# Exercise materials:

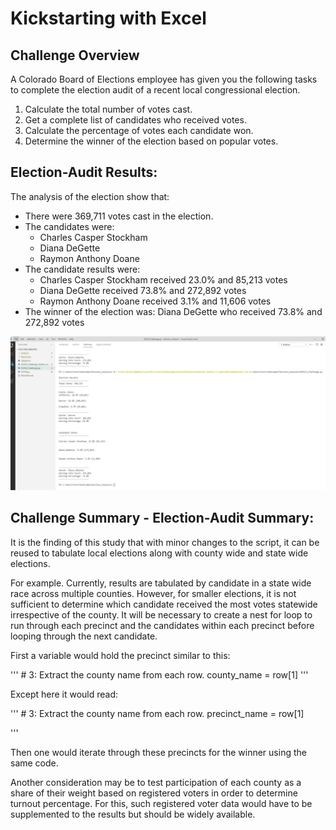 # Kickstarting with Excel

## Challenge Overview
A Colorado Board of Elections employee has given you the following tasks to complete the election audit of a recent local congressional election.
1. Calculate the total number of votes cast.
2. Get a complete list of candidates who received votes.
4. Calculate the percentage of votes each candidate won.
5. Determine the winner of the election based on popular votes.

## Election-Audit Results:
The analysis of the election show that:

* There were 369,711 votes cast in the election.
* The candidates were:
	* Charles Casper Stockham
	* Diana DeGette
	* Raymon Anthony Doane
* The candidate results were:
	* Charles Casper Stockham received 23.0% and 85,213 votes
	* Diana DeGette received 73.8% and 272,892 votes
	* Raymon Anthony Doane received 3.1% and 11,606 votes
* The winner of the election was:
	Diana DeGette who received 73.8% and 272,892 votes
	
![2018 ReturnsDeliverable_1_print_to_command_line](https://github.com/cortesh/Election_Analysis/blob/main/Resources/Deliverable_1_print_to_command_line.png)

## Challenge Summary - Election-Audit Summary: 

It is the finding of this study that with minor changes to the script, it can be reused to tabulate local elections along with county wide and state wide elections.

For example.  Currently, results are tabulated by candidate in a state wide race across multiple counties.  However, for smaller elections, it is not sufficient to determine which candidate received the most votes statewide irrespective of the county.  It will be necessary to create a nest for loop to run through each precinct and the candidates within each precinct before looping through the next candidate.  

First a variable would hold the precinct similar to this:

'''
        # 3: Extract the county name from each row.
        county_name = row[1]
'''

Except here it would read:

'''
        # 3: Extract the county name from each row.
        precinct_name = row[1]

'''

Then one would iterate through these precincts for the winner using the same code.

Another consideration may be to test participation of each county as a share of their weight based on registered voters in order to determine turnout percentage.  For this, such registered voter data would have to be supplemented to the results but should be widely available.
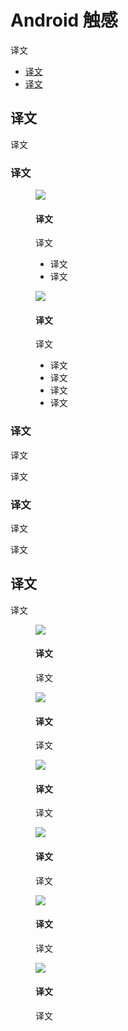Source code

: <div class="article__intro">

[en]: <> (Android haptics)
# Android 触感

[en]: <> (Haptics enhance interactions and convey useful information to users through the sense of touch.)
译文

<nav>

[en]: <> (Usage)
[en]: <> (Principles)
* [译文](#usage)
* [译文](#principles)

</nav></div><div class="article__body">

[en]: <> (Usage)
<h2 id="usage">译文</h2>

[en]: <> (Haptics refers to the sensation delivered to users through a touch UI. Haptics can enhance the overall user experience by conveying and reinforcing information. They are frequently combined with audio and visual elements to complement interactions.)
译文

[en]: <> (When to use)
### 译文

<div class="mdui-row-sm-2"><div class="mdui-col"><figure>

![]({assets_path}/platform-guidance/android-haptics/haptics-1.png)

<figcaption>

[en]: <> (Touch feedback)
#### 译文

[en]: <> (Haptics provide touch feedback using:)
译文

[en]: <> (Tap and click)
[en]: <> (Long press)
* 译文
* 译文

</figcaption></figure></div><div class="mdui-col"><figure>

![]({assets_path}/platform-guidance/android-haptics/haptics-3.png)

<figcaption>

[en]: <> (Attention cues)
#### 译文

[en]: <> (Haptics provide signals using:)
译文

[en]: <> (Alarms and reminders)
[en]: <> (Notifications)
[en]: <> (Incoming calls)
[en]: <> (Error and success states)
* 译文
* 译文
* 译文
* 译文

</figcaption></figure></div></div>

[en]: <> (Haptics with audio and video)
### 译文

[en]: <> (Haptics can be paired with other audio and visual elements, or used alone. For example, haptics can be the only method of feedback when a device has the sound turned off.)
译文

[en]: <> (When paired with other elements, haptics should be synchronized to create powerful and delightful expressions.)
译文

[en]: <> (Implementation)
### 译文

[en]: <> (Haptics can be implemented in multiple ways. One way is through the commonly used motor-controlled vibration available on mobile devices.)
译文

[en]: <> (Haptics may be constrained by technological and device limitations.)
译文

[en]: <> (Principles)
<h2 id="principles">译文</h2>

[en]: <> (Haptics should be used thoughtfully. If haptics are overused, it can be bothersome and could potentially cause user discomfort. Only perform haptic feedback if the user has enabled haptics in their system’s settings.)
译文

<div class="mdui-row-sm-3"><div class="mdui-col"><figure>

![]({assets_path}/platform-guidance/android-haptics/haptics-4.png)

<figcaption>

[en]: <> (Follow system patterns)
#### 译文

[en]: <> (Apply haptics consistently by adhering to platform patterns \(such as [Android Haptic Feedback Constants]\(https://developer.android.com/reference/android/view/HapticFeedbackConstants\)\).)
译文

</figcaption></figure></div><div class="mdui-col"><figure>

![]({assets_path}/platform-guidance/android-haptics/haptics-5.png)

<figcaption>

[en]: <> (Focus on user needs)
#### 译文

[en]: <> (The number of new and unique haptics produced should be limited, and only used when system patterns are not defined.)
译文

</figcaption></figure></div><div class="mdui-col"><figure>

![]({assets_path}/platform-guidance/android-haptics/haptics-6.png)

<figcaption>

[en]: <> (Design holistically)
#### 译文

[en]: <> (Select patterns that fit the interaction, context, and environment in which a pattern is used.)
译文

</figcaption></figure></div></div><div class="mdui-row-sm-3"><div class="mdui-col"><figure>

![]({assets_path}/platform-guidance/android-haptics/haptics-7.png)

<figcaption>

[en]: <> (Combine haptics with audio and visual)
#### 译文

[en]: <> (Haptics communicate simpler information, and shouldn’t be used to convey complex information.)
译文

</figcaption></figure></div><div class="mdui-col"><figure>

![]({assets_path}/platform-guidance/android-haptics/haptics-8.png)

<figcaption>

[en]: <> (Avoid unpleasant haptics)
#### 译文

[en]: <> (Use simple haptic patterns, avoiding long or jarring vibrations if alternative haptic designs are possible.)
译文

</figcaption></figure></div><div class="mdui-col"><figure>

![]({assets_path}/platform-guidance/android-haptics/haptics-9.png)

<figcaption>

[en]: <> (Use patterns predictably)
#### 译文

[en]: <> (Use standard patterns in the ways they were intended, so users don’t get confused.)
译文

</figcaption></figure></div></div></div>
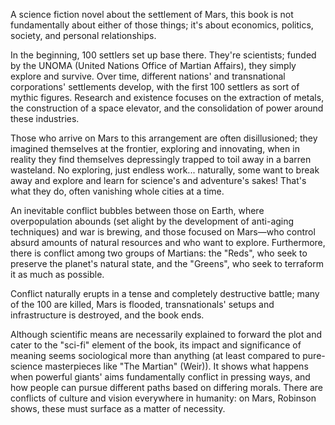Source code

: A science fiction novel about the settlement of Mars, this book is not fundamentally about either of those things; it's about economics, politics, society, and personal relationships.

In the beginning, 100 settlers set up base there. They're scientists; funded by the UNOMA (United Nations Office of Martian Affairs), they simply explore and survive. Over time, different nations' and transnational corporations' settlements develop, with the first 100 settlers as sort of mythic figures. Research and existence focuses on the extraction of metals, the construction of a space elevator, and the consolidation of power around these industries.

Those who arrive on Mars to this arrangement are often disillusioned; they imagined themselves at the frontier, exploring and innovating, when in reality they find themselves depressingly trapped to toil away in a barren wasteland. No exploring, just endless work... naturally, some want to break away and explore and learn for science's and adventure's sakes! That's what they do, often vanishing whole cities at a time.

An inevitable conflict bubbles between those on Earth, where overpopulation abounds (set alight by the development of anti-aging techniques) and war is brewing, and those focused on Mars—who control absurd amounts of natural resources and who want to explore. Furthermore, there is conflict among two groups of Martians: the "Reds", who seek to preserve the planet's natural state, and the "Greens", who seek to terraform it as much as possible.

Conflict naturally erupts in a tense and completely destructive battle; many of the 100 are killed, Mars is flooded, transnationals' setups and infrastructure is destroyed, and the book ends.

Although scientific means are necessarily explained to forward the plot and cater to the "sci-fi" element of the book, its impact and significance of meaning seems sociological more than anything (at least compared to pure-science masterpieces like "The Martian" (Weir)). It shows what happens when powerful giants' aims fundamentally conflict in pressing ways, and how people can pursue different paths based on differing morals. There are conflicts of culture and vision everywhere in humanity: on Mars, Robinson shows, these must surface as a matter of necessity.
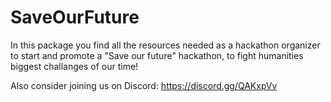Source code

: # SaveOurFuture

In this package you find all the resources needed as a hackathon organizer to start and promote a "Save our future" hackathon, to fight humanities biggest challanges of our time!

Also consider joining us on Discord: https://discord.gg/QAKxpVv
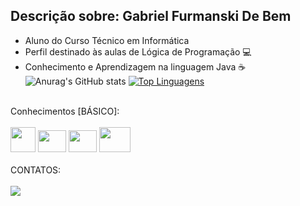 ## Descrição sobre: Gabriel Furmanski De Bem
<div>
  
- Aluno do Curso Técnico em Informática
- Perfil destinado às aulas de Lógica de Programação 💻
- Conhecimento e Aprendizagem na linguagem Java ☕
  <br>
  ![Anurag's GitHub stats](https://github-readme-stats.vercel.app/api?username=GabrielFurmanskiDeBem&theme=radical&show_icons=true)
  [![Top Linguagens](https://github-readme-stats.vercel.app/api/top-langs/?username=GabrielFurmanskiDeBem&layout=compact)](https://github.com/anuraghazra/github-readme-stats)

</div>
<div>
  <br>
  Conhecimentos [BÁSICO]: <br><br>
 <img src="https://cdn.jsdelivr.net/gh/devicons/devicon@latest/icons/java/java-original.svg" height="40" width="40"/>
 <img src="https://cdn.jsdelivr.net/gh/devicons/devicon@latest/icons/jira/jira-original.svg" height="35" width="45"/>
 <img src="https://cdn.jsdelivr.net/gh/devicons/devicon@latest/icons/intellij/intellij-original.svg" height="35" width="45"/>
 <img src="https://cdn.jsdelivr.net/gh/devicons/devicon@latest/icons/lua/lua-original.svg" height="40" width="50"/>
          
          
          

</div>
<div>
  <br>
  CONTATOS: <br><br>
  <a href = "mailto:bendy3025@gmail.com"><img src="https://img.shields.io/badge/-Gmail-%23333?style=for-the-badge&logo=gmail&logoColor=white" target="_blank"></a>
</div>
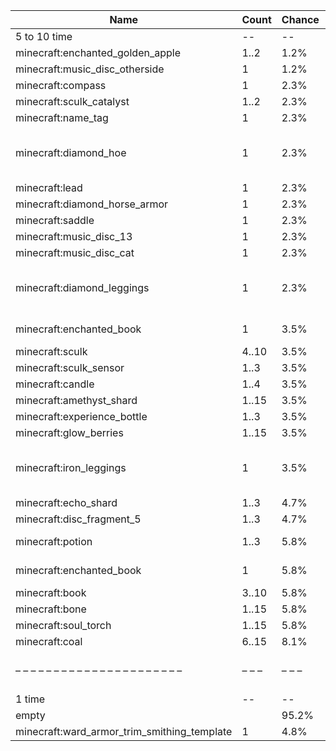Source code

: | Name                                        | Count | Chance | Weight | Comment                                        |
| ------------------------------------------- | ----- | ------ | ------ | ---------------------------------------------- |
| 5 to 10 time                                |    -- |     -- |     -- |                                                |
| minecraft:enchanted_golden_apple            |  1..2 |   1.2% |   1/86 |                                                |
| minecraft:music_disc_otherside              |     1 |   1.2% |   1/86 |                                                |
| minecraft:compass                           |     1 |   2.3% |   2/86 |                                                |
| minecraft:sculk_catalyst                    |  1..2 |   2.3% |   2/86 |                                                |
| minecraft:name_tag                          |     1 |   2.3% |   2/86 |                                                |
| minecraft:diamond_hoe                       |     1 |   2.3% |   2/86 | enchantments: {levels: 30..50, treasure: true} |
| minecraft:lead                              |     1 |   2.3% |   2/86 |                                                |
| minecraft:diamond_horse_armor               |     1 |   2.3% |   2/86 |                                                |
| minecraft:saddle                            |     1 |   2.3% |   2/86 |                                                |
| minecraft:music_disc_13                     |     1 |   2.3% |   2/86 |                                                |
| minecraft:music_disc_cat                    |     1 |   2.3% |   2/86 |                                                |
| minecraft:diamond_leggings                  |     1 |   2.3% |   2/86 | enchantments: {levels: 30..50, treasure: true} |
| minecraft:enchanted_book                    |     1 |   3.5% |   3/86 | enchantments: swift_sneak                      |
| minecraft:sculk                             | 4..10 |   3.5% |   3/86 |                                                |
| minecraft:sculk_sensor                      |  1..3 |   3.5% |   3/86 |                                                |
| minecraft:candle                            |  1..4 |   3.5% |   3/86 |                                                |
| minecraft:amethyst_shard                    | 1..15 |   3.5% |   3/86 |                                                |
| minecraft:experience_bottle                 |  1..3 |   3.5% |   3/86 |                                                |
| minecraft:glow_berries                      | 1..15 |   3.5% |   3/86 |                                                |
| minecraft:iron_leggings                     |     1 |   3.5% |   3/86 | enchantments: {levels: 20..39, treasure: true} |
| minecraft:echo_shard                        |  1..3 |   4.7% |   4/86 |                                                |
| minecraft:disc_fragment_5                   |  1..3 |   4.7% |   4/86 |                                                |
| minecraft:potion                            |  1..3 |   5.8% |   5/86 | regeneration (strong)                          |
| minecraft:enchanted_book                    |     1 |   5.8% |   5/86 | enchantments: *                                |
| minecraft:book                              | 3..10 |   5.8% |   5/86 |                                                |
| minecraft:bone                              | 1..15 |   5.8% |   5/86 |                                                |
| minecraft:soul_torch                        | 1..15 |   5.8% |   5/86 |                                                |
| minecraft:coal                              | 6..15 |   8.1% |   7/86 |                                                |
| – – – – – – – – – – – – – – – – – – – – – – | – – – | – – –  | – – –  | – – – – – – – – – – – – – – – – – – – – – – –  |
| 1 time                                      |    -- |     -- |     -- |                                                |
| empty                                       |       |  95.2% |  20/21 |                                                |
| minecraft:ward_armor_trim_smithing_template |     1 |   4.8% |   1/21 |                                                |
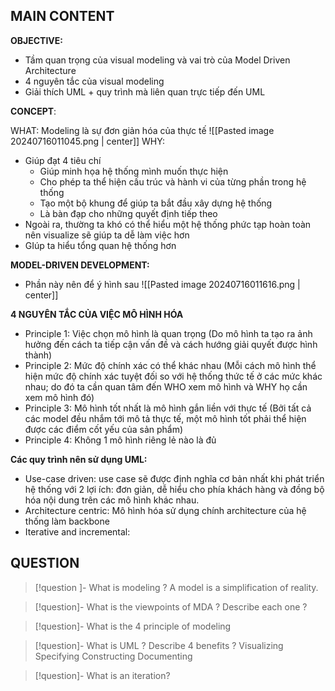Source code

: ## MAIN CONTENT
**OBJECTIVE:**

- Tầm quan trọng của visual modeling và vai trò của Model Driven Architecture 
- 4 nguyên tắc của visual modeling 
- Giải thích UML + quy trình mà liên quan trực tiếp đến UML 

**CONCEPT**:

WHAT: Modeling là sự đơn giản hóa của thực tế
![[Pasted image 20240716011045.png | center]]
WHY:
- Giúp đạt 4 tiêu chí
	- Giúp minh họa hệ thống mình muốn thực hiện
	- Cho phép ta thể hiện cấu trúc và hành vi của từng phần trong hệ thống
	- Tạo một bộ khung để giúp ta bắt đầu xây dựng hệ thống 
	- Là bàn đạp cho những quyết định tiếp theo
- Ngoài ra, thường ta khó có thể hiểu một hệ thống phức tạp hoàn toàn nên visualize sẽ giúp ta dễ làm việc hơn 
- GIúp ta hiểu tổng quan hệ thống hơn 

**MODEL-DRIVEN DEVELOPMENT:**
- Phần này nên để ý hình sau
![[Pasted image 20240716011616.png | center]]

**4 NGUYÊN TẮC CỦA VIỆC MÔ HÌNH HÓA**
- Principle 1: Việc chọn mô hình là quan trọng (Do mô hình ta tạo ra ảnh hưởng đến cách ta tiếp cận vấn đề và cách hướng giải quyết được hình thành)
- Principle 2: Mức độ chính xác có thể khác nhau (Mỗi cách mô hình thể hiện mức độ chính xác tuyệt đối so với hệ thống thức tế ở các mức khác nhau; do đó ta cần quan tâm đến WHO xem mô hình và WHY họ cần xem mô hình đó)
- Principle 3: Mô hình tốt nhất là mô hình gắn liền với thực tế (Bởi tất cả các model đều nhắm tới mô tả thực tế, một mô hình tốt phải thể hiện được các điểm cốt yếu của sản phẩm)
- Principle 4: Không 1 mô hình riêng lẻ nào là đủ 

**Các quy trình nên sử dụng UML:**
- Use-case driven: use case sẽ được định nghĩa cơ bản nhất khi phát triển hệ thống với 2 lợi ích: đơn giản, dễ hiểu cho phía khách hàng và đồng bộ hóa nội dung trên các mô hình khác nhau.
- Architecture centric: Mô hình hóa sử dụng chính architecture của hệ thống làm backbone
- Iterative and incremental: 
## QUESTION

>[!question ]- What is modeling ?
>A model is a simplification of reality.

>[!question]- What is the viewpoints of MDA ? Describe each one ?


>[!question]- What is the 4 principle of modeling 


>[!question]- What is UML ? Describe 4 benefits ?
>Visualizing 
>Specifying 
>Constructing 
>Documenting 


>[!question]- What is an iteration?
>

# Task description:
From the line holding "The candidate results" to the line holding "Then one would", inclusive, restate each line above exactly as written.

# Response:
* The candidate results were:
	* Charles Casper Stockham received 23.0% and 85,213 votes
	* Diana DeGette received 73.8% and 272,892 votes
	* Raymon Anthony Doane received 3.1% and 11,606 votes
* The winner of the election was:
	Diana DeGette who received 73.8% and 272,892 votes
	
![2018 ReturnsDeliverable_1_print_to_command_line](https://github.com/cortesh/Election_Analysis/blob/main/Resources/Deliverable_1_print_to_command_line.png)

## Challenge Summary - Election-Audit Summary: 

It is the finding of this study that with minor changes to the script, it can be reused to tabulate local elections along with county wide and state wide elections.

For example.  Currently, results are tabulated by candidate in a state wide race across multiple counties.  However, for smaller elections, it is not sufficient to determine which candidate received the most votes statewide irrespective of the county.  It will be necessary to create a nest for loop to run through each precinct and the candidates within each precinct before looping through the next candidate.  

First a variable would hold the precinct similar to this:

'''
        # 3: Extract the county name from each row.
        county_name = row[1]
'''

Except here it would read:

'''
        # 3: Extract the county name from each row.
        precinct_name = row[1]

'''

Then one would iterate through these precincts for the winner using the same code.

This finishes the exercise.